DIRECTIONS: Copy every line of the records below where the word "MzkxMzMyNzMyMA" occurs.

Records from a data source
'''

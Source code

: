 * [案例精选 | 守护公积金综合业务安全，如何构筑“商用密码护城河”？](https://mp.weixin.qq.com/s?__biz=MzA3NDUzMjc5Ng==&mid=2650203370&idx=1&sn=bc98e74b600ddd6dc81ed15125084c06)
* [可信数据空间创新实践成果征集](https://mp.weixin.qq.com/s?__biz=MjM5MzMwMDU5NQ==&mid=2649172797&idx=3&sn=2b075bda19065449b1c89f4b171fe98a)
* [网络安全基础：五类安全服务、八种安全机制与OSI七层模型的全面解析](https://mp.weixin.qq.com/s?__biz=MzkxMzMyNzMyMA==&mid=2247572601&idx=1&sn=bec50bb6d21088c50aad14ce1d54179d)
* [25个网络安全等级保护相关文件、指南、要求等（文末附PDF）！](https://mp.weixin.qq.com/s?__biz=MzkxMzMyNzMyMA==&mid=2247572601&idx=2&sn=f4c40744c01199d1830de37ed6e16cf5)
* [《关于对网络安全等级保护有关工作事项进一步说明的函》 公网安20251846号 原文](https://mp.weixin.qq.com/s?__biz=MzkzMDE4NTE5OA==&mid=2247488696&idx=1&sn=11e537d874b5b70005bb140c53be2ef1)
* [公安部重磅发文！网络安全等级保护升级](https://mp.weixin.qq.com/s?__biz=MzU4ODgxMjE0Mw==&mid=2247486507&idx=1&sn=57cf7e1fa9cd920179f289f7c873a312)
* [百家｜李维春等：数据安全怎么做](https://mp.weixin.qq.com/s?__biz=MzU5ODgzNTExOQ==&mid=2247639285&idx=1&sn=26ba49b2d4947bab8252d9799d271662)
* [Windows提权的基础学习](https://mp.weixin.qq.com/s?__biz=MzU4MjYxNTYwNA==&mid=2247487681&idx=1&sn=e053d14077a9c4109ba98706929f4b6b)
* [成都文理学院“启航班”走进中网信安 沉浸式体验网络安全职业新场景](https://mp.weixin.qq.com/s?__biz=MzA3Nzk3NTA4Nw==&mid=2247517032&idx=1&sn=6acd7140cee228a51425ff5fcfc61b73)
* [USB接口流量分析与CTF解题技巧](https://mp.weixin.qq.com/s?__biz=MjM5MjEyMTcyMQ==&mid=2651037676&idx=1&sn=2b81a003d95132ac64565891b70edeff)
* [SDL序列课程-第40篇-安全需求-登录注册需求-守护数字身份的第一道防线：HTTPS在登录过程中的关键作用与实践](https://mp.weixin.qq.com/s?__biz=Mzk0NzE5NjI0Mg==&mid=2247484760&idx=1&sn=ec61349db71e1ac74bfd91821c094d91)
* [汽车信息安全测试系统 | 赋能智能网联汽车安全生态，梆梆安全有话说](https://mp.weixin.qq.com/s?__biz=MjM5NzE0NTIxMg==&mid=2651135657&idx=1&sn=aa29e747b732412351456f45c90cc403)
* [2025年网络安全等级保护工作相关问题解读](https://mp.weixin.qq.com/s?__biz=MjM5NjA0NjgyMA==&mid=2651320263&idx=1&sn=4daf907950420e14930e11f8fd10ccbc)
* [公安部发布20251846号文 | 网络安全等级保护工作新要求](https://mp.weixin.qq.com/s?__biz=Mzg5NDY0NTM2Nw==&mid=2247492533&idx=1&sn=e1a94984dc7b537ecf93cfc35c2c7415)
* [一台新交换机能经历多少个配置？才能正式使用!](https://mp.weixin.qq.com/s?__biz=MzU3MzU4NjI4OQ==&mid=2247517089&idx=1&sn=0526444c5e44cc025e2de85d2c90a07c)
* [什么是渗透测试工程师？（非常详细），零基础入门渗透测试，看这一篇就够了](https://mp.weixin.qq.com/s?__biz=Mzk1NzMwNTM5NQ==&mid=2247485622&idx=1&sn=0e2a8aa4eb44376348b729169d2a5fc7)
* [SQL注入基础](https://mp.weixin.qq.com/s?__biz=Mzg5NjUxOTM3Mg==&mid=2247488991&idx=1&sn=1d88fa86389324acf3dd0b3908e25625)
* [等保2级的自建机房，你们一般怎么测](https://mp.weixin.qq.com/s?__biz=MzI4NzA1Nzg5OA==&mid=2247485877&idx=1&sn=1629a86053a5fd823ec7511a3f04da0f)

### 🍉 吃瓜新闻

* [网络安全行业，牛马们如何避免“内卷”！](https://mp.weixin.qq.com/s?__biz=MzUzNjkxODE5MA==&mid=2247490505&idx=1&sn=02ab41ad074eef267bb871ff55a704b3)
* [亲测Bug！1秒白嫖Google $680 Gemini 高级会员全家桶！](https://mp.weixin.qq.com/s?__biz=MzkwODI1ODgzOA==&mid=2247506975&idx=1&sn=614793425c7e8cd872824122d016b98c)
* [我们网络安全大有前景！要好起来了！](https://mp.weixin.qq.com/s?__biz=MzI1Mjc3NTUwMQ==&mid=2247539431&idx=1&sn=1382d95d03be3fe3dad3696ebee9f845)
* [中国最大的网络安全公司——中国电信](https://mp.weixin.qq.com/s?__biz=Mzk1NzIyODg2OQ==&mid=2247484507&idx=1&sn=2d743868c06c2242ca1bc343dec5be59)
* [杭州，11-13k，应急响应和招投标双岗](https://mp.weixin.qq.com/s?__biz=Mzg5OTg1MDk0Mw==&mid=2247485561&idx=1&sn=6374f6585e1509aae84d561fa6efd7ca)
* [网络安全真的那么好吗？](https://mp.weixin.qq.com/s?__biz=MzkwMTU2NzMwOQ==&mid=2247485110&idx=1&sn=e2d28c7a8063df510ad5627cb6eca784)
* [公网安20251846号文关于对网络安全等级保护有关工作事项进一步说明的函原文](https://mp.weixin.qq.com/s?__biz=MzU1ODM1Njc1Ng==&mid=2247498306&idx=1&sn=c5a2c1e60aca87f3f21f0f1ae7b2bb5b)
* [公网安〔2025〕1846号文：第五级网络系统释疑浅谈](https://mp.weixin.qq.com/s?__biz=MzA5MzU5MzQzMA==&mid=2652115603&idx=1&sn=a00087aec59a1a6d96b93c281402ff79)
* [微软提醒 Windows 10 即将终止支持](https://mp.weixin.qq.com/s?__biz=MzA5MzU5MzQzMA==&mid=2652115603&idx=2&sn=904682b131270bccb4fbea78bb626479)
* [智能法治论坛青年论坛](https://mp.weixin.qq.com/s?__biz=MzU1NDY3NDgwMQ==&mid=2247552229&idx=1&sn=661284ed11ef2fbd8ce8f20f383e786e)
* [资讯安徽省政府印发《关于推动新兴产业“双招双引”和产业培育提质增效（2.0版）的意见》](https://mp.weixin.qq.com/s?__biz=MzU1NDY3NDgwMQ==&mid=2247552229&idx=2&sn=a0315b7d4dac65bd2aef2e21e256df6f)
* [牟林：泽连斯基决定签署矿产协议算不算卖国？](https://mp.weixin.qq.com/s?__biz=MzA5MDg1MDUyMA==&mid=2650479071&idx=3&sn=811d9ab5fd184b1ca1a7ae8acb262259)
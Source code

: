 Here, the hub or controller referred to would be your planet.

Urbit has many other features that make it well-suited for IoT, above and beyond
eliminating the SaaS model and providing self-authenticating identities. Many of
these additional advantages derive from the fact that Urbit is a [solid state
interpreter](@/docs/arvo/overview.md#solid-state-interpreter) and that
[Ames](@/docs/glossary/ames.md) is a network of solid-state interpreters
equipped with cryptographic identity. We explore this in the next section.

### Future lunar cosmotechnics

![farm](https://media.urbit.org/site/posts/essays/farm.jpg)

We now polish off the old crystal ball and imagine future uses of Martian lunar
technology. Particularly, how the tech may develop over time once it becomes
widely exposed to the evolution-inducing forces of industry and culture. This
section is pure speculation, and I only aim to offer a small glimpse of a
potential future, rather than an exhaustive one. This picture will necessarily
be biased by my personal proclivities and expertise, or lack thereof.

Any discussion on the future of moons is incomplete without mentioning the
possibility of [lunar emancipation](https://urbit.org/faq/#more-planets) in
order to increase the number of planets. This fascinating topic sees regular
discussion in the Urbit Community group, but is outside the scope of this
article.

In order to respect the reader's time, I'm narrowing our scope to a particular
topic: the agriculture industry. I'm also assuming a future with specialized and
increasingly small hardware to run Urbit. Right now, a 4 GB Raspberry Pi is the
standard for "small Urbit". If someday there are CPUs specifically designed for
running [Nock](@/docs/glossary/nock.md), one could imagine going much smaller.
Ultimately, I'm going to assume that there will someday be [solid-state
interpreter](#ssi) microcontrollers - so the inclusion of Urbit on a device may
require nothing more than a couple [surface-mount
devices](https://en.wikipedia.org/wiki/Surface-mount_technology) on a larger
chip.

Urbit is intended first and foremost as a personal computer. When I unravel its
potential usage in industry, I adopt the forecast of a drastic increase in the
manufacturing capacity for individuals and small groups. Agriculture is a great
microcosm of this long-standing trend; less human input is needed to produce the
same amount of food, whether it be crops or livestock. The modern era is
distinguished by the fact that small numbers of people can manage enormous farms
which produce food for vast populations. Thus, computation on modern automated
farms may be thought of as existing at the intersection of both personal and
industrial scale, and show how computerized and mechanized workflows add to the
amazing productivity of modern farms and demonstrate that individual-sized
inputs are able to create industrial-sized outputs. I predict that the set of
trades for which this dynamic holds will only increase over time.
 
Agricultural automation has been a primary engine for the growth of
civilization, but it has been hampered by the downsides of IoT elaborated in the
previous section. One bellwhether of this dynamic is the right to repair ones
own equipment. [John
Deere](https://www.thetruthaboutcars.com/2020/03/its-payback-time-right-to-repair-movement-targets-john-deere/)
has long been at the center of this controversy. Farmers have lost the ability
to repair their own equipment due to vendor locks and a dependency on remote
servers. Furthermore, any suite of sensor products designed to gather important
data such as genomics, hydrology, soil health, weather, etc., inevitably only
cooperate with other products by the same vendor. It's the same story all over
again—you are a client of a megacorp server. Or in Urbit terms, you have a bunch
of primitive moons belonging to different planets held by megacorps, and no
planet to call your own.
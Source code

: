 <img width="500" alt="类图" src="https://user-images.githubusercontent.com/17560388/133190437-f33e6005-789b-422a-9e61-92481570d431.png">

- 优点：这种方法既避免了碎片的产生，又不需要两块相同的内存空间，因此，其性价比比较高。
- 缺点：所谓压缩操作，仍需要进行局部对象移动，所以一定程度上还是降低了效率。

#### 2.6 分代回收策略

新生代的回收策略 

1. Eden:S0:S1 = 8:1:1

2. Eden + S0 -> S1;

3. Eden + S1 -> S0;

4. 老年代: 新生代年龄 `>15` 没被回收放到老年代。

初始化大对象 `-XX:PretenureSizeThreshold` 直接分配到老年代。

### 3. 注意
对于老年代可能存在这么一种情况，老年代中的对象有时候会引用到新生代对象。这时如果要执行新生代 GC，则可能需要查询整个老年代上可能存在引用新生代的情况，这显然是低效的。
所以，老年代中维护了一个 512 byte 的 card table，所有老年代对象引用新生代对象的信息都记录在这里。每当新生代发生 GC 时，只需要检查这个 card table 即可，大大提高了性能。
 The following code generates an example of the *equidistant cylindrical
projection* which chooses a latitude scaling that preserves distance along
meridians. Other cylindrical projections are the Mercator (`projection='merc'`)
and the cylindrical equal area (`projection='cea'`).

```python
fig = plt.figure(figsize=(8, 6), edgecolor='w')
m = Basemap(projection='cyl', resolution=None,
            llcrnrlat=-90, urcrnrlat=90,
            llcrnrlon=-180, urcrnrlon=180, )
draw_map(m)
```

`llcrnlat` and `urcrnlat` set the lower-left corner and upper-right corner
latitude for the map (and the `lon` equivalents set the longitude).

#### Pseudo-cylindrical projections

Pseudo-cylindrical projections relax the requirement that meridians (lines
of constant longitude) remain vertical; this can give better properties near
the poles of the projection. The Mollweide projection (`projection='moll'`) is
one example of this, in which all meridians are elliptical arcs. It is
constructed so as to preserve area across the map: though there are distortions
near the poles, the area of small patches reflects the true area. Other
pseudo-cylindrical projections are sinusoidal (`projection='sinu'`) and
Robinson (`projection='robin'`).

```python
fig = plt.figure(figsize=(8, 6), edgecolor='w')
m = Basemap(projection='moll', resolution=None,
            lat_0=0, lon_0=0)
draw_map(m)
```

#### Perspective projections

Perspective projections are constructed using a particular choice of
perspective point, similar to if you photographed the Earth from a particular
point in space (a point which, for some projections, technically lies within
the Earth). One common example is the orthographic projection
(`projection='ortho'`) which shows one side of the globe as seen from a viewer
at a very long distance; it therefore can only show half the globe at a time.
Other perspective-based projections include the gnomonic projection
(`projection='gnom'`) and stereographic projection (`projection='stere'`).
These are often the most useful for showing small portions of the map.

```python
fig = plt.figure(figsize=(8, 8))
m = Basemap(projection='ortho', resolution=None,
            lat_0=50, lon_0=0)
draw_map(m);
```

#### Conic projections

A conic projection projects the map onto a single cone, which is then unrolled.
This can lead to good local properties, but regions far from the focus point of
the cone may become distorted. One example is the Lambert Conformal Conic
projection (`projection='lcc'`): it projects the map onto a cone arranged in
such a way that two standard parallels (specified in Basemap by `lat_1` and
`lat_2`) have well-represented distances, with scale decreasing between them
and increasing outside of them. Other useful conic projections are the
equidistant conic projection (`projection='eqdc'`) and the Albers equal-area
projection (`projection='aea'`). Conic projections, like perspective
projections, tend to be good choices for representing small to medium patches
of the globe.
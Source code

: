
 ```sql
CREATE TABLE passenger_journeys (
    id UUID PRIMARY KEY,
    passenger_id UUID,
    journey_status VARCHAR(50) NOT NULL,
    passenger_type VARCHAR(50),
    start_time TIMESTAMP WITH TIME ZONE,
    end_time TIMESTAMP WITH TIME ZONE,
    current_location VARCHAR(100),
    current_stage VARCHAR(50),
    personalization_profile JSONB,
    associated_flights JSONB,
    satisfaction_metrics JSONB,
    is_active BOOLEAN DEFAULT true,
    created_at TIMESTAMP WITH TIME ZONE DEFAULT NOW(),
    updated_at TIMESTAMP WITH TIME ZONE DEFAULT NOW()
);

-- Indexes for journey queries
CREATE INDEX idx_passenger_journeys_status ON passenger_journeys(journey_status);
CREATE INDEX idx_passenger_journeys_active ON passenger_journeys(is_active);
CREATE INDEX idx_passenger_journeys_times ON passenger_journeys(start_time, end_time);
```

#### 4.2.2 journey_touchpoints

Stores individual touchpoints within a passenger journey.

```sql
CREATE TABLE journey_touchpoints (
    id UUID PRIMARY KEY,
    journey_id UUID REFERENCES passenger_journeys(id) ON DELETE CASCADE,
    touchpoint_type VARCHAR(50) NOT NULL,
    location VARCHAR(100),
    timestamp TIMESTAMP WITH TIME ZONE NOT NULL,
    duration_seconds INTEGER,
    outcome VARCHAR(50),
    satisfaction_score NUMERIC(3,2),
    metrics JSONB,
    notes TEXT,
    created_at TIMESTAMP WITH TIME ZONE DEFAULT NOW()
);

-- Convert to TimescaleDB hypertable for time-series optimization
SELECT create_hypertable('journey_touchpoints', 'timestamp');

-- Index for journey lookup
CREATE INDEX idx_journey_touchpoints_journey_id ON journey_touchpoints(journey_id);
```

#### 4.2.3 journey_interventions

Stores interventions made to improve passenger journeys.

'''

ANSWER FOR THE TASK:
* [网络安全基础：五类安全服务、八种安全机制与OSI七层模型的全面解析](https://mp.weixin.qq.com/s?__biz=MzkxMzMyNzMyMA==&mid=2247572601&idx=1&sn=bec50bb6d21088c50aad14ce1d54179d)
* [25个网络安全等级保护相关文件、指南、要求等（文末附PDF）！](https://mp.weixin.qq.com/s?__biz=MzkxMzMyNzMyMA==&mid=2247572601&idx=2&sn=f4c40744c01199d1830de37ed6e16cf5)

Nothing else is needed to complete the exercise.